In an unusual turn of events Wednesday, an anonymous person claiming to be the hacker said they were “ready to return” the funds. The identity of the hacker, or hackers, is not yet known.
Poly Network requested they send the money to three digital currency wallets. And, sure enough, the hacker had returned more than $342 million of the funds to those wallets by Thursday.
But there’s a catch. While almost all of the haul has been sent back to Poly Network, the last $268 million of assets is currently locked in an account that requires passwords from both Poly Network and the hacker to gain access.
“It’s likely that keys held by both Poly Network and the hacker would be required to move the funds — so the hacker could still make these funds inaccessible if they chose to,” Tom Robinson, chief scientist of blockchain analytics firm Elliptic, said in a blogpost Friday.
In a message embedded in a digital currency transaction, the suspected hacker said they would “provide the final key when _everyone_ is ready.” Poly Network called it “the biggest in defi history.”

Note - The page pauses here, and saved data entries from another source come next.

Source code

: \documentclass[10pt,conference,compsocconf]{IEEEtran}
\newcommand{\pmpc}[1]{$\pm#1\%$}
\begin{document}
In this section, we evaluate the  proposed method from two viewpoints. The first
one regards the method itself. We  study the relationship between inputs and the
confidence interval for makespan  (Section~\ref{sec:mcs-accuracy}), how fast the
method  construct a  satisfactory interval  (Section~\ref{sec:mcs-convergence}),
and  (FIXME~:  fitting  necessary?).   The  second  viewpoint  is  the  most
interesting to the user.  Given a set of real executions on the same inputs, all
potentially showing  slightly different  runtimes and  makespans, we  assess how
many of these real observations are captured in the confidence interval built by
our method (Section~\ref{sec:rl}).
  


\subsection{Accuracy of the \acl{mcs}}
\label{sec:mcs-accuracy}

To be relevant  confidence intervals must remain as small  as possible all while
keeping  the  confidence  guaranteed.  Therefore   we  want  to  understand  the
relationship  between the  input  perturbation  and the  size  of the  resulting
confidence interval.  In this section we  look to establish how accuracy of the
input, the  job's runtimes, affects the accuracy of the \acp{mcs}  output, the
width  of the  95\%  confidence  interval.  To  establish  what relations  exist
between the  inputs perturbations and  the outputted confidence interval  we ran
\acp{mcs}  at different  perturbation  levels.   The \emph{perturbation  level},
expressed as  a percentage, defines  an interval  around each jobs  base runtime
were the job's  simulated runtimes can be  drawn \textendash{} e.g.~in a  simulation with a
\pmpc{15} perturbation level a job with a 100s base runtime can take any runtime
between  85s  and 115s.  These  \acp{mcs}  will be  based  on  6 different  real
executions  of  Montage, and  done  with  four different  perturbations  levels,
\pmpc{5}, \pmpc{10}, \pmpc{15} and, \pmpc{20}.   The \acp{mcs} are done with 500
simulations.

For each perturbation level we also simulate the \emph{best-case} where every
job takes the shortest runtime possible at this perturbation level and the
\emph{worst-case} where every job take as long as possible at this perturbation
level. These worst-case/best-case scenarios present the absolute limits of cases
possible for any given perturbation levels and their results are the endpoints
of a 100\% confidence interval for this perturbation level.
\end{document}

“Offering immunity may have sounded like a smart move from Poly Network to dangle a carrot, but it is unlikely that the authorities would agree with this decision nor even allow it,” said Jake Moore, a specialist at cybersecurity firm ESET.
“This attack is likely to have been watched closely by cybercriminals and law enforcement alike, potentially opening up the possibility of copycat attacks.”
Robinson said the hacker “might well still find themselves being pursued by the authorities.”
“Their activities have left numerous digital breadcrumbs on the blockchain for law enforcement to follow.”
The Pros and Cons of Cryptocurrency
The exchange of cryptocurrency is typically quick and easy. Bitcoin, for example, may be exchanged between digital wallets using only a smartphone or computer.
Public and private keys and various incentive systems such as proof-of-work and proof-of-stake are used to safeguard these transfers. Large organisations and markets including the fashion and pharmaceutical industries are increasingly adopting cryptocurrency payments.
Every cryptocurrency transaction is recorded in a public database known as the blockchain, which is the technology that makes it possible for it to exist.
By keeping track of past transactions, users of cryptocurrencies like Bitcoin can safeguard against double spending, forgery, and transaction reversal. Because blockchain promises to eliminate intermediaries such as banks and online marketplaces, there are no transaction charges.
However, it’s easy to lose track of your digital currency or wallet. Many online cryptocurrency storage services have been compromised. Because the value of cryptocurrencies like Bitcoin can vary substantially, some people are apprehensive to convert “real” money into Bitcoin.
Since government agencies like the Financial Conduct Authority (FCA) don’t control the bitcoin market, there are also no guidelines in place to safeguard your company.
If companies and customers abandon digital currencies altogether or switch to a new cryptocurrency, it may lose value and become useless.
Cryptocurrencies exchanges are vulnerable to cyber assaults that can result in your investment being lost forever – frauds are always a possibility with cryptocurrency.
Instagram, Facebook, and Twitter are common targets for con artists who attempt to trick users into making these kinds of investments.
Contact your country’s national reporting center, such as Action Fraud in the United Kingdom or the Federal Trade Commission (FTC) in the United States, if you suspect that you have been the victim of fraud.